Still, do you want to see my clean kitchen?
— 2 —
But really, this is what my house has mostly looked like lately:
— 3 —
Which leads me to yesterday. I had a terrific idea. We’ve been going through that whole pre-dinner-time misery that is The Witching Hour, and I was fantasizing about somebody taking my boys for two hours (4 to 6pm, that is) every evening. Think of all the quiet… and the productivity… and the not dealing with weepy/hyper/aggressive/loopy/destructive/clingy toddlers…
And then it occurred to me – don’t working (outside of the home) people do these things called “happy hours”? These things that I maybe, kind of remember from a life I lived long, long ago?
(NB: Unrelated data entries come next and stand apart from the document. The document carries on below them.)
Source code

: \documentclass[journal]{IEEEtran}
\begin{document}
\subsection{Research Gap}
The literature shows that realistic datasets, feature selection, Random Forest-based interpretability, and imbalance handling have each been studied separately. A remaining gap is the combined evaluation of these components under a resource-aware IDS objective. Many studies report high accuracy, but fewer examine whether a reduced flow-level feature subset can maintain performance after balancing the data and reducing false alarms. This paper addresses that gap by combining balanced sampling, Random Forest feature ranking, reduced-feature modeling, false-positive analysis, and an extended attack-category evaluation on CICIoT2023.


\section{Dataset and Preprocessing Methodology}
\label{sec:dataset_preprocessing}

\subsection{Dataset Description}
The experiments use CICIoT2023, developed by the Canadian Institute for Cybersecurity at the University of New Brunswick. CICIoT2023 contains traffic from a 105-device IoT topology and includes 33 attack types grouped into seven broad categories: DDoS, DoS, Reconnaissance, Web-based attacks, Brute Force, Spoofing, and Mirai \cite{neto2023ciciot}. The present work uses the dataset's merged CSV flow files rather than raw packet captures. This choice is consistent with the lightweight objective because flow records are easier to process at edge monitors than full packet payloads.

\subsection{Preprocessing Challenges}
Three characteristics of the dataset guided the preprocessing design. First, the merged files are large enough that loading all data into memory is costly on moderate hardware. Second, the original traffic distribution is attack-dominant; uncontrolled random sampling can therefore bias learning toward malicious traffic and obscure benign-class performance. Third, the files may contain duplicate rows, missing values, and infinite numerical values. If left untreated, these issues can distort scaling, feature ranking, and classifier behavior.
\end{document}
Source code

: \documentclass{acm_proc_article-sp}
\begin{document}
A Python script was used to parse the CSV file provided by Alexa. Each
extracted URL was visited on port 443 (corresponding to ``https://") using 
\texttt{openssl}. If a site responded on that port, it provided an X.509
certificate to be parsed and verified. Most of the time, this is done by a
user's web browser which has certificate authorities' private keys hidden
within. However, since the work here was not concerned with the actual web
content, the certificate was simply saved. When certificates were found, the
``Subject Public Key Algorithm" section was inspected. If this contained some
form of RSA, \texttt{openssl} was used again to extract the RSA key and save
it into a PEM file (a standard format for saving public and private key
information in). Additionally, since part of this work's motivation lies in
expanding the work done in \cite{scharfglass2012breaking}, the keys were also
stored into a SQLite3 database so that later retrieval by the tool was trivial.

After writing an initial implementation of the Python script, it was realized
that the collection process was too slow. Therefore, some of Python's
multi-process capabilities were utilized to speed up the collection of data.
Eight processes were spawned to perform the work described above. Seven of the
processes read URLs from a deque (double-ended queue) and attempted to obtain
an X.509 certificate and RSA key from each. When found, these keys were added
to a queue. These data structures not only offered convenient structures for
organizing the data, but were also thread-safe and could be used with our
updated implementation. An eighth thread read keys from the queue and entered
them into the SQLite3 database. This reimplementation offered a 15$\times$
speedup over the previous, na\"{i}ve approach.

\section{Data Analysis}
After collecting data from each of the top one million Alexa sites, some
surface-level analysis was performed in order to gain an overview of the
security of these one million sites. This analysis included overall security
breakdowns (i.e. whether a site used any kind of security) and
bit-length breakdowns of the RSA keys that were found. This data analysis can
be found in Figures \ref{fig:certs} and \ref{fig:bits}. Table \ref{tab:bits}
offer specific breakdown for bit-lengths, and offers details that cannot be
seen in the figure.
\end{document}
How absolutely amazing would it be to have a sitter come pick up the boys – and then chauffer me to a happy hour? (A stressed-out-mommy happy hour – not a normal, working-outside-of-the-home people happy hour. That way I wouldn’t have to worry about my disheveled clothes and that dazed witching-hour look in my eyes.)
The idea reminded me of this post from Ana Hahn. The happy hour playdate! How brilliant is that? I could do that! Except… I live a half-hour’s drive from all my friends. None of us would feel comfortable driving after sharing cocktails. C’mon, Ladies! Don’t you want to move out to this beautiful little downtown?
— 4 —
Speaking of the witching hour, on Tuesday we spent it at the eye doctor’s. (Sounds like fun, doesn’t it?) It had been FOUR years since my last appointment and therefore my last pair of new glasses. It had been one year since my son ripped one of the arms off said pair. The arm was taped into place until about a week ago, when the tape would no longer hold and I just made do with the glasses perched precariously on my nose and left ear. It’s very attractive, I assure you.
(Perhaps I can seem slightly less pathetic by informing you that I only use my glasses to drive, so it’s not like I have to walk around with just 2/3 of the frames on my head. But then again… this is not the first time I’ve resorted to wearing glasses with an arm missing. For an extended period of time. I believe my last pair met the same demise as my current one. It’s pretty sad that what excites me most about new glasses is that they rest on both of my ears.)
Anyway, on to the kiddos’ doctor’s office behavior – or misbehavior, as it is better described. Here’s the good and the bad of the experience:
- Good: I had the foresight to buy the boys bribery milkshakes on the way there.
- Bad: The shakes lasted about five minutes each. And I had to jump up from the examination chair about a million times to wipe up the splatter, using half a package of baby wipes in the process.
- Good: My older son was asleep in the double stroller at the onset of the appointment.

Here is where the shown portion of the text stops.